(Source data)
§ §

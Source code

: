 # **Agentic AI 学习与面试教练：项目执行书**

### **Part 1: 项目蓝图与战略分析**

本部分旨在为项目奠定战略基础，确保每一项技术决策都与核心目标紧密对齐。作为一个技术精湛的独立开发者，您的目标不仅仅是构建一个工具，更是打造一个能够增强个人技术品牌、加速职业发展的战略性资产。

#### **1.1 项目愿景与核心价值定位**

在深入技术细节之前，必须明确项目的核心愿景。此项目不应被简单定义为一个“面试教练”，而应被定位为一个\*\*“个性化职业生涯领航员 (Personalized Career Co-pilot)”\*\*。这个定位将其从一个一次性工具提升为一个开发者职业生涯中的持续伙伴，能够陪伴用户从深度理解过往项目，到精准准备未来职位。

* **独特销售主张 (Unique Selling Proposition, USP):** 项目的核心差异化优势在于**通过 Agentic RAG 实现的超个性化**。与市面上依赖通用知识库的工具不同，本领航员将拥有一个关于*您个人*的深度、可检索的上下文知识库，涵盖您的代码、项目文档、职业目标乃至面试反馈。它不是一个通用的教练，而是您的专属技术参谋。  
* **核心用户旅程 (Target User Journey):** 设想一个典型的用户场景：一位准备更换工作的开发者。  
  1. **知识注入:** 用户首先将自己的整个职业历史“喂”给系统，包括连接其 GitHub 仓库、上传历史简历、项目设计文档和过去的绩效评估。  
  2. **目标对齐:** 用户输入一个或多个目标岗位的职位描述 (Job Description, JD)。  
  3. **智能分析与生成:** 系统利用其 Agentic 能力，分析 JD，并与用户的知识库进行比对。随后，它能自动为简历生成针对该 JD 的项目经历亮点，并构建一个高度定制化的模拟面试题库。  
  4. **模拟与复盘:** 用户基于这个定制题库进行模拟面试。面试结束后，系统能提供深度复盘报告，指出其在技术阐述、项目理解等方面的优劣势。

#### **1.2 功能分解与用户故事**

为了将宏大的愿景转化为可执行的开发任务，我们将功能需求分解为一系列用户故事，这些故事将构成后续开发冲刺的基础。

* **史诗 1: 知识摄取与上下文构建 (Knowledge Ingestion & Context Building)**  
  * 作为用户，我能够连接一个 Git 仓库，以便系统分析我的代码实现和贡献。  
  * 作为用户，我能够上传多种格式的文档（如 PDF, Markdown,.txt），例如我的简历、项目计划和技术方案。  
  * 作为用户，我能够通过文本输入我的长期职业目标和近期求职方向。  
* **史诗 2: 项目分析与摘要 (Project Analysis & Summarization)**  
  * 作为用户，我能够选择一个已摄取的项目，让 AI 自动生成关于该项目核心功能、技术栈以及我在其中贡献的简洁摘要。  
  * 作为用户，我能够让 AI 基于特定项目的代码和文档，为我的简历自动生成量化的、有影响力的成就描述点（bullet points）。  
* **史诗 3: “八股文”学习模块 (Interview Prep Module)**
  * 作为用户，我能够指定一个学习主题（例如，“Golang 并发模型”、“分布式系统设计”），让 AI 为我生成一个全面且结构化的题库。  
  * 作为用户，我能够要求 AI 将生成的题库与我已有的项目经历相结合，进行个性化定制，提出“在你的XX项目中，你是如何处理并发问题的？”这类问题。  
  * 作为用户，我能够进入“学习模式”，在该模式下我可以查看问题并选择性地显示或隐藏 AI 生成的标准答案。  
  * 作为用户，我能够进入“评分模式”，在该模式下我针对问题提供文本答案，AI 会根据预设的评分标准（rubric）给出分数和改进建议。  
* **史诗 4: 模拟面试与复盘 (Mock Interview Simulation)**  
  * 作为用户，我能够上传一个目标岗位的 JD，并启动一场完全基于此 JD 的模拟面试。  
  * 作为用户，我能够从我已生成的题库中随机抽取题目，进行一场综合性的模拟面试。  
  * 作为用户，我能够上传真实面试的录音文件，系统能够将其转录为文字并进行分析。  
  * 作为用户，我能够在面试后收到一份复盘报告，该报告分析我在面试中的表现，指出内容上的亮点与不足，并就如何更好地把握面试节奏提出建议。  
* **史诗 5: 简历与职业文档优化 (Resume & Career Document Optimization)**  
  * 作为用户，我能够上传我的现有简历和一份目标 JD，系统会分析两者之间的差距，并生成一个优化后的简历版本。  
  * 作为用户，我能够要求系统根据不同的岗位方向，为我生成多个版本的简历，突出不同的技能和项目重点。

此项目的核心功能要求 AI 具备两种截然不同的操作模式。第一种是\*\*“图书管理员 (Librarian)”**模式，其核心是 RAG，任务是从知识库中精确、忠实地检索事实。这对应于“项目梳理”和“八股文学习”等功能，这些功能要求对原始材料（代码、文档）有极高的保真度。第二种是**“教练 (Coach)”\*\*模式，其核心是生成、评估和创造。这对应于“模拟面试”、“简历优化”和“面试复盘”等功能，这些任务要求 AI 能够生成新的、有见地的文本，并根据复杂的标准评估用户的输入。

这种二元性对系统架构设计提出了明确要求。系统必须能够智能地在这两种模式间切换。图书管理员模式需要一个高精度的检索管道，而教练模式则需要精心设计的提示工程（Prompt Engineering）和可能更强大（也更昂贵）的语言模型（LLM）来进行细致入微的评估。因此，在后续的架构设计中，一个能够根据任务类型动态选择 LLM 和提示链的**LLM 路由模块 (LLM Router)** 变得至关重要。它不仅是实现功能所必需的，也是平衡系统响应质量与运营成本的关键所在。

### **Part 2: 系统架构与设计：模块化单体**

§ §

Problem to work on >>
Please copy only these lines, exactly: the first line of the records through the line containing "#### **1.2 功能分解与用户故事**", ends included.

Answer space >>
Source code

: # **Agentic AI 学习与面试教练：项目执行书**

### **Part 1: 项目蓝图与战略分析**

本部分旨在为项目奠定战略基础，确保每一项技术决策都与核心目标紧密对齐。作为一个技术精湛的独立开发者，您的目标不仅仅是构建一个工具，更是打造一个能够增强个人技术品牌、加速职业发展的战略性资产。

#### **1.1 项目愿景与核心价值定位**

在深入技术细节之前，必须明确项目的核心愿景。此项目不应被简单定义为一个“面试教练”，而应被定位为一个\*\*“个性化职业生涯领航员 (Personalized Career Co-pilot)”\*\*。这个定位将其从一个一次性工具提升为一个开发者职业生涯中的持续伙伴，能够陪伴用户从深度理解过往项目，到精准准备未来职位。

* **独特销售主张 (Unique Selling Proposition, USP):** 项目的核心差异化优势在于**通过 Agentic RAG 实现的超个性化**。与市面上依赖通用知识库的工具不同，本领航员将拥有一个关于*您个人*的深度、可检索的上下文知识库，涵盖您的代码、项目文档、职业目标乃至面试反馈。它不是一个通用的教练，而是您的专属技术参谋。  
* **核心用户旅程 (Target User Journey):** 设想一个典型的用户场景：一位准备更换工作的开发者。  
  1. **知识注入:** 用户首先将自己的整个职业历史“喂”给系统，包括连接其 GitHub 仓库、上传历史简历、项目设计文档和过去的绩效评估。  
  2. **目标对齐:** 用户输入一个或多个目标岗位的职位描述 (Job Description, JD)。  
  3. **智能分析与生成:** 系统利用其 Agentic 能力，分析 JD，并与用户的知识库进行比对。随后，它能自动为简历生成针对该 JD 的项目经历亮点，并构建一个高度定制化的模拟面试题库。  
  4. **模拟与复盘:** 用户基于这个定制题库进行模拟面试。面试结束后，系统能提供深度复盘报告，指出其在技术阐述、项目理解等方面的优劣势。

#### **1.2 功能分解与用户故事**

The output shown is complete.